Hallo zusammen. :)
Gehen wir davon aus, Person X ist bei der Arbeitsagentur als ausbildungspatzsuchend gemeldet, bewarb sich, hat jedoch die Antwortschreiben der entsprechenden Firmen nicht aufgehoben, da Person X nicht an einer Rückerstattung der Bewerbungskosten interessiert war, und davon ausging, dass einzig und allein hierfür die Antwortschreiben aufgehoben werden sollten. Die Agentur für Arbeit meldet sich telefonisch, um sich nach dem Status zu erdkundigen. Da Person X nichts vorweisen kann, ist die Laune der Mitarbeiterin der AfA dementsprechend gesunken. Sie stellt den Status "ausbildungsplatzsuchend" unverzüglich ein und weißt Person X an, sich bei der Kindergeldkasse zu melden.
a) Ist es möglich, dass das Kindergeld zurück bezahlt werden muss? Angenommen, der Status ausbildungsplatzsuchend hielt vom 01.05. bis zum 25.08. an. Es wurde also Kindergeld für 4 Monate überwiesen.

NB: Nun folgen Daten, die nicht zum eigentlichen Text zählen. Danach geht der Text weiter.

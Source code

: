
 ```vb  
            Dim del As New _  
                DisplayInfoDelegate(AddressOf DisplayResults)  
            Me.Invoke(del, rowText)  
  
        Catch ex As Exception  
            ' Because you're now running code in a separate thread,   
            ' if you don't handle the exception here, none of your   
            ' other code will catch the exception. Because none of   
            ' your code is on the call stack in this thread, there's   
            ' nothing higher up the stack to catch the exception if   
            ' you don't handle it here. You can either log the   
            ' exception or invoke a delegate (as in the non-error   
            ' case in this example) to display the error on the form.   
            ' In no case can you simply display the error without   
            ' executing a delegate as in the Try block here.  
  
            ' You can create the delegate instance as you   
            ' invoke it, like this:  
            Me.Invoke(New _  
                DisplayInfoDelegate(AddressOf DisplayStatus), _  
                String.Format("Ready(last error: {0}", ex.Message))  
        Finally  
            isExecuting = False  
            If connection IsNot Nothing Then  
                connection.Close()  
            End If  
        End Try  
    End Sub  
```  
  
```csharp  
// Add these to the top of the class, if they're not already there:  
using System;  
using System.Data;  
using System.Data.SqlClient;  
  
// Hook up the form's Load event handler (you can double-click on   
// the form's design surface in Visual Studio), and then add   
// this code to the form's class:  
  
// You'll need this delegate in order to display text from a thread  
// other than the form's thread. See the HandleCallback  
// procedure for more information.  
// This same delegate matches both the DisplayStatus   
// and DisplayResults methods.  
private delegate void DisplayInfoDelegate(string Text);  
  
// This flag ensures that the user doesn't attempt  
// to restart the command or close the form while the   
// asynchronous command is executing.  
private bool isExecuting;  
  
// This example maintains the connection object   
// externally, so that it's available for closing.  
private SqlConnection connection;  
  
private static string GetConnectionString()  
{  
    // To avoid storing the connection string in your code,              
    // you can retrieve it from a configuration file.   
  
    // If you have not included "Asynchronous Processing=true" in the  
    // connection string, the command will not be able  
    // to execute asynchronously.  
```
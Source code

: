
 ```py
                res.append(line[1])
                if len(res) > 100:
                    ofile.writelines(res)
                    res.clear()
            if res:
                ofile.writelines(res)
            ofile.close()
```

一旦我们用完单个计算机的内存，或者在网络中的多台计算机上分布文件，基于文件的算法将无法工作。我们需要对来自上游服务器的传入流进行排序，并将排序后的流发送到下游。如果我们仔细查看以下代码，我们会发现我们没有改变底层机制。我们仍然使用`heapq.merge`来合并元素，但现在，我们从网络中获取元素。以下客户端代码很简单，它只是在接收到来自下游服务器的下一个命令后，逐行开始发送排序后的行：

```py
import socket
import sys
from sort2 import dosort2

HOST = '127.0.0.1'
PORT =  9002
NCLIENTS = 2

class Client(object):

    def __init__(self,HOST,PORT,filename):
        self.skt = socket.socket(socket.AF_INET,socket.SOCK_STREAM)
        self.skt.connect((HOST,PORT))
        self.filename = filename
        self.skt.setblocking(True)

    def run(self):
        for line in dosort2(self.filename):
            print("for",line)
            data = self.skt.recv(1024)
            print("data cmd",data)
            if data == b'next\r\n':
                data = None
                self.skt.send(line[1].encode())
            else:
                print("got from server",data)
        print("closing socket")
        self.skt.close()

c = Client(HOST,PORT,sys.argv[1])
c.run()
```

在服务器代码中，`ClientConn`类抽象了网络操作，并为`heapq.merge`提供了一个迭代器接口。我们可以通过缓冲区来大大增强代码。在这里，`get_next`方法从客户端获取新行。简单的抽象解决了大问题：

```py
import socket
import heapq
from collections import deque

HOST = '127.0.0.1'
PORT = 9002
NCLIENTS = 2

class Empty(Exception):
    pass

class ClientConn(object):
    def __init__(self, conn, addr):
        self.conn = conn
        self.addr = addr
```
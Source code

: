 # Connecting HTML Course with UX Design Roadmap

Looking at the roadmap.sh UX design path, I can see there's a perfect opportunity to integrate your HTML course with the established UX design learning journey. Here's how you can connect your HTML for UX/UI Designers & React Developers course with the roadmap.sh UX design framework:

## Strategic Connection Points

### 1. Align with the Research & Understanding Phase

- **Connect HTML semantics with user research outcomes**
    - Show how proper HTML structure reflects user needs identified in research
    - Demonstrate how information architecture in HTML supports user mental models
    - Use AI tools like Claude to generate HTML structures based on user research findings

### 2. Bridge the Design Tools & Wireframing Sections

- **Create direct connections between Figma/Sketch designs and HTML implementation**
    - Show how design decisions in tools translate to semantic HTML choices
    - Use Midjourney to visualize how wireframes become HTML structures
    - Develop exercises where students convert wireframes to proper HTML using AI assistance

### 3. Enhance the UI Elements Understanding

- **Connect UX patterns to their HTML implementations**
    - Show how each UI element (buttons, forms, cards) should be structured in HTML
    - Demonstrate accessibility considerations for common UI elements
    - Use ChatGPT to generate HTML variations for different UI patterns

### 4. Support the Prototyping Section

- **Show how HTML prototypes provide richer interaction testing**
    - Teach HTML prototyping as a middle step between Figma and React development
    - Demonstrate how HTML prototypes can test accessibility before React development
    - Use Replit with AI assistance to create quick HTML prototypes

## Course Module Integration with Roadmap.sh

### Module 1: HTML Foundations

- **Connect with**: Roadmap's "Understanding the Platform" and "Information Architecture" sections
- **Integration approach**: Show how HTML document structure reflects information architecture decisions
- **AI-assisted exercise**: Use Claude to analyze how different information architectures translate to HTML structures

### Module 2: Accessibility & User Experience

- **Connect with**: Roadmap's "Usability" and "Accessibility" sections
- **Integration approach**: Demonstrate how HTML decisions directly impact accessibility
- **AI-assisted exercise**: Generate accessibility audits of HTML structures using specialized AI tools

b) Welche Möglichkeiten gäbe es, dies zu umgehen? Es liegt hier nämlich keine böswillige Absicht vor, selbstverständlich versucht Person X Absagen etc. erneut zu bekommen, aber es wäre ja möglich, dies funktioniert nicht.
Vielen Dank.
LG Apfelmelone
Ja, das wird Person X machen.
Mich würde aber sehr interessieren, was denn der Fall wäre, wenn kein Nachweis erbracht würde? Angenommen, jemand ist 12 Monate als ausbildungsplatzsuchend gemeldet, bewirbt sich 10 Monate lang 100fach, 2 jedoch garnicht?
Das hieße, 10 Monate gibt es Kindergeld, zwei nicht. Anspruchsvoraussetzungen für Kindegeld müssen für jeden einzelnen Monat geprüft werden.